Please report how many lines in these records contain the string "impacted", and give nothing besides the number.

> **Record set**
=-=-=-=-=

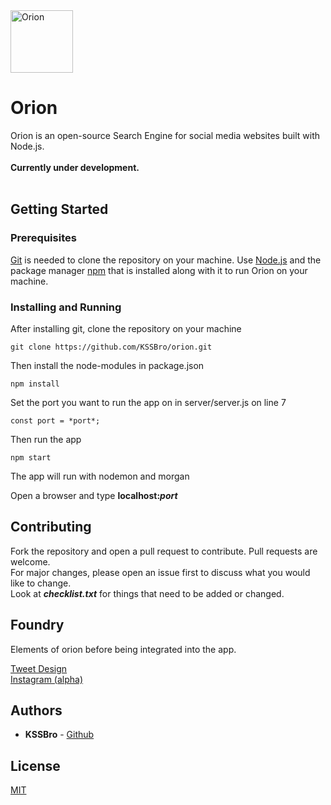 <img alt="Orion" src="https://raw.githubusercontent.com/KSSBro/orion/master/public/images/logo.png" height="100">

# Orion

Orion is an open-source Search Engine for social media websites built with Node.js.
<br/>
<br/>
**Currently under development.**
<br/>
<br/>


## Getting Started

### Prerequisites

[Git](https://git-scm.com/) is needed to clone the repository on your machine.
Use [Node.js](https://nodejs.org/en/download/) and the package manager [npm](https://www.npmjs.com/get-npm) that is installed along with it to run Orion on your machine.

### Installing and Running

After installing git, clone the repository on your machine

```
git clone https://github.com/KSSBro/orion.git
```

Then install the node-modules in package.json

```
npm install
```

Set the port you want to run the app on in server/server.js on line 7

```
const port = *port*;
```

Then run the app

```
npm start
```

The app will run with nodemon and morgan

Open a browser and type **localhost:_port_**

## Contributing

Fork the repository and open a pull request to contribute.
Pull requests are welcome.<br/>For major changes, please open an issue first to discuss what you would like to change.<br/>Look at **_checklist.txt_** for things that need to be added or changed.

## Foundry

Elements of orion before being integrated into the app.
<br/>

[Tweet Design](https://kssbro.github.io/orion/foundry/tweet-design)<br/>[Instagram (alpha)](https://kssbro.github.io/orion/foundry/instagram)

## Authors

- **KSSBro** - [Github](https://github.com/KSSBro)

## License

[MIT](https://choosealicense.com/licenses/mit/)
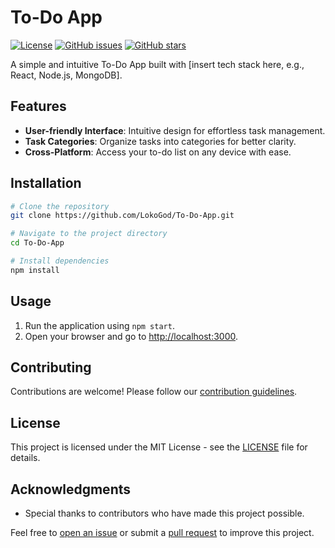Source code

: # To-Do App

[![License](https://img.shields.io/badge/license-MIT-blue.svg)](https://opensource.org/licenses/MIT)
[![GitHub issues](https://img.shields.io/github/issues/LokoGod/To-Do-App)](https://github.com/LokoGod/To-Do-App/issues)
[![GitHub stars](https://img.shields.io/github/stars/LokoGod/To-Do-App)](https://github.com/LokoGod/To-Do-App/stargazers)

A simple and intuitive To-Do App built with [insert tech stack here, e.g., React, Node.js, MongoDB].

## Features

- **User-friendly Interface**: Intuitive design for effortless task management.
- **Task Categories**: Organize tasks into categories for better clarity.
- **Cross-Platform**: Access your to-do list on any device with ease.

## Installation

```bash
# Clone the repository
git clone https://github.com/LokoGod/To-Do-App.git

# Navigate to the project directory
cd To-Do-App

# Install dependencies
npm install
```

## Usage

1. Run the application using `npm start`.
2. Open your browser and go to [http://localhost:3000](http://localhost:3000).

## Contributing

Contributions are welcome! Please follow our [contribution guidelines](CONTRIBUTING.md).

## License

This project is licensed under the MIT License - see the [LICENSE](LICENSE) file for details.

## Acknowledgments

- Special thanks to contributors who have made this project possible.

Feel free to [open an issue](https://github.com/your-username/your-repo/issues) or submit a [pull request](https://github.com/your-username/your-repo/pulls) to improve this project.

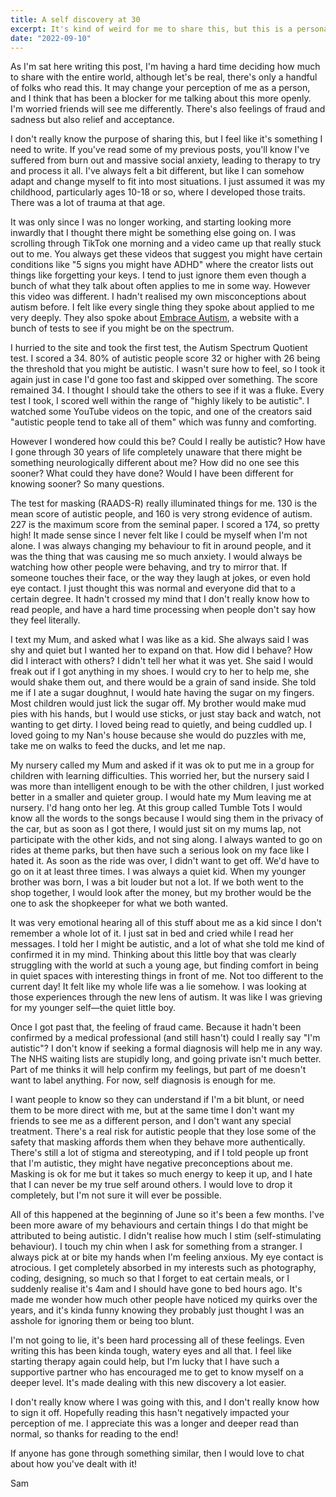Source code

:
 ```yaml
---
title: A self discovery at 30
excerpt: It's kind of weird for me to share this, but this is a personal read about a recent discovery and how it's impacted me. It may change your perception of me as a person, but hopefully not in a negative way.
date: "2022-09-10"
---
```


As I'm sat here writing this post, I'm having a hard time deciding how much to share with the entire world, although let's be real, there's only a handful of folks who read this. It may change your perception of me as a person, and I think that has been a blocker for me talking about this more openly. I'm worried friends will see me differently. There's also feelings of fraud and sadness but also relief and acceptance.

I don't really know the purpose of sharing this, but I feel like it's something I need to write. If you've read some of my previous posts, you'll know I've suffered from burn out and massive social anxiety, leading to therapy to try and process it all. I've always felt a bit different, but like I can somehow adapt and change myself to fit into most situations. I just assumed it was my childhood, particularly ages 10-18 or so, where I developed those traits. There was a lot of trauma at that age.

It was only since I was no longer working, and starting looking more inwardly that I thought there might be something else going on. I was scrolling through TikTok one morning and a video came up that really stuck out to me. You always get these videos that suggest you might have certain conditions like "5 signs you might have ADHD" where the creator lists out things like forgetting your keys. I tend to just ignore them even though a bunch of what they talk about often applies to me in some way. However this video was different. I hadn't realised my own misconceptions about autism before. I felt like every single thing they spoke about applied to me very deeply. They also spoke about [Embrace Autism](https://embrace-autism.com), a website with a bunch of tests to see if you might be on the spectrum.

I hurried to the site and took the first test, the Autism Spectrum Quotient test. I scored a 34. 80% of autistic people score 32 or higher with 26 being the threshold that you might be autistic. I wasn't sure how to feel, so I took it again just in case I'd gone too fast and skipped over something. The score remained 34. I thought I should take the others to see if it was a fluke. Every test I took, I scored well within the range of "highly likely to be autistic". I watched some YouTube videos on the topic, and one of the creators said "autistic people tend to take all of them" which was funny and comforting.

However I wondered how could this be? Could I really be autistic? How have I gone through 30 years of life completely unaware that there might be something neurologically different about me? How did no one see this sooner? What could they have done? Would I have been different for knowing sooner? So many questions.

The test for masking (RAADS-R) really illuminated things for me. 130 is the mean score of autistic people, and 160 is very strong evidence of autism. 227 is the maximum score from the seminal paper. I scored a 174, so pretty high! It made sense since I never felt like I could be myself when I'm not alone. I was always changing my behaviour to fit in around people, and it was the thing that was causing me so much anxiety. I would always be watching how other people were behaving, and try to mirror that. If someone touches their face, or the way they laugh at jokes, or even hold eye contact. I just thought this was normal and everyone did that to a certain degree. It hadn't crossed my mind that I don't really know how to read people, and have a hard time processing when people don't say how they feel literally.

I text my Mum, and asked what I was like as a kid. She always said I was shy and quiet but I wanted her to expand on that. How did I behave? How did I interact with others? I didn't tell her what it was yet. She said I would freak out if I got anything in my shoes. I would cry to her to help me, she would shake them out, and there would be a grain of sand inside. She told me if I ate a sugar doughnut, I would hate having the sugar on my fingers. Most children would just lick the sugar off. My brother would make mud pies with his hands, but I would use sticks, or just stay back and watch, not wanting to get dirty. I loved being read to quietly, and being cuddled up. I loved going to my Nan's house because she would do puzzles with me, take me on walks to feed the ducks, and let me nap.

My nursery called my Mum and asked if it was ok to put me in a group for children with learning difficulties. This worried her, but the nursery said I was more than intelligent enough to be with the other children, I just worked better in a smaller and quieter group. I would hate my Mum leaving me at nursery. I'd hang onto her leg. At this group called Tumble Tots I would know all the words to the songs because I would sing them in the privacy of the car, but as soon as I got there, I would just sit on my mums lap, not participate with the other kids, and not sing along. I always wanted to go on rides at theme parks, but then have such a serious look on my face like I hated it. As soon as the ride was over, I didn't want to get off. We'd have to go on it at least three times. I was always a quiet kid. When my younger brother was born, I was a bit louder but not a lot. If we both went to the shop together, I would look after the money, but my brother would be the one to ask the shopkeeper for what we both wanted.

It was very emotional hearing all of this stuff about me as a kid since I don't remember a whole lot of it. I just sat in bed and cried while I read her messages. I told her I might be autistic, and a lot of what she told me kind of confirmed it in my mind. Thinking about this little boy that was clearly struggling with the world at such a young age, but finding comfort in being in quiet spaces with interesting things in front of me. Not too different to the current day! It felt like my whole life was a lie somehow. I was looking at those experiences through the new lens of autism. It was like I was grieving for my younger self—the quiet little boy.

Once I got past that, the feeling of fraud came. Because it hadn't been confirmed by a medical professional (and still hasn't) could I really say "I'm autistic"? I don't know if seeking a formal diagnosis will help me in any way. The NHS waiting lists are stupidly long, and going private isn't much better. Part of me thinks it will help confirm my feelings, but part of me doesn't want to label anything. For now, self diagnosis is enough for me.

I want people to know so they can understand if I'm a bit blunt, or need them to be more direct with me, but at the same time I don't want my friends to see me as a different person, and I don't want any special treatment. There's a real risk for autistic people that they lose some of the safety that masking affords them when they behave more authentically. There's still a lot of stigma and stereotyping, and if I told people up front that I'm autistic, they might have negative preconceptions about me. Masking is ok for me but it takes so much energy to keep it up, and I hate that I can never be my true self around others. I would love to drop it completely, but I'm not sure it will ever be possible.

All of this happened at the beginning of June so it's been a few months. I've been more aware of my behaviours and certain things I do that might be attributed to being autistic. I didn't realise how much I stim (self-stimulating behaviour). I touch my chin when I ask for something from a stranger. I always pick at or bite my hands when I'm feeling anxious. My eye contact is atrocious. I get completely absorbed in my interests such as photography, coding, designing, so much so that I forget to eat certain meals, or I suddenly realise it's 4am and I should have gone to bed hours ago. It's made me wonder how much other people have noticed my quirks over the years, and it's kinda funny knowing they probably just thought I was an asshole for ignoring them or being too blunt.

I'm not going to lie, it's been hard processing all of these feelings. Even writing this has been kinda tough, watery eyes and all that. I feel like starting therapy again could help, but I'm lucky that I have such a supportive partner who has encouraged me to get to know myself on a deeper level. It's made dealing with this new discovery a lot easier.

I don't really know where I was going with this, and I don't really know how to sign it off. Hopefully reading this hasn't negatively impacted your perception of me. I appreciate this was a longer and deeper read than normal, so thanks for reading to the end!

If anyone has gone through something similar, then I would love to chat about how you've dealt with it!

Sam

=-=-=-=-=

> **Task solution**
2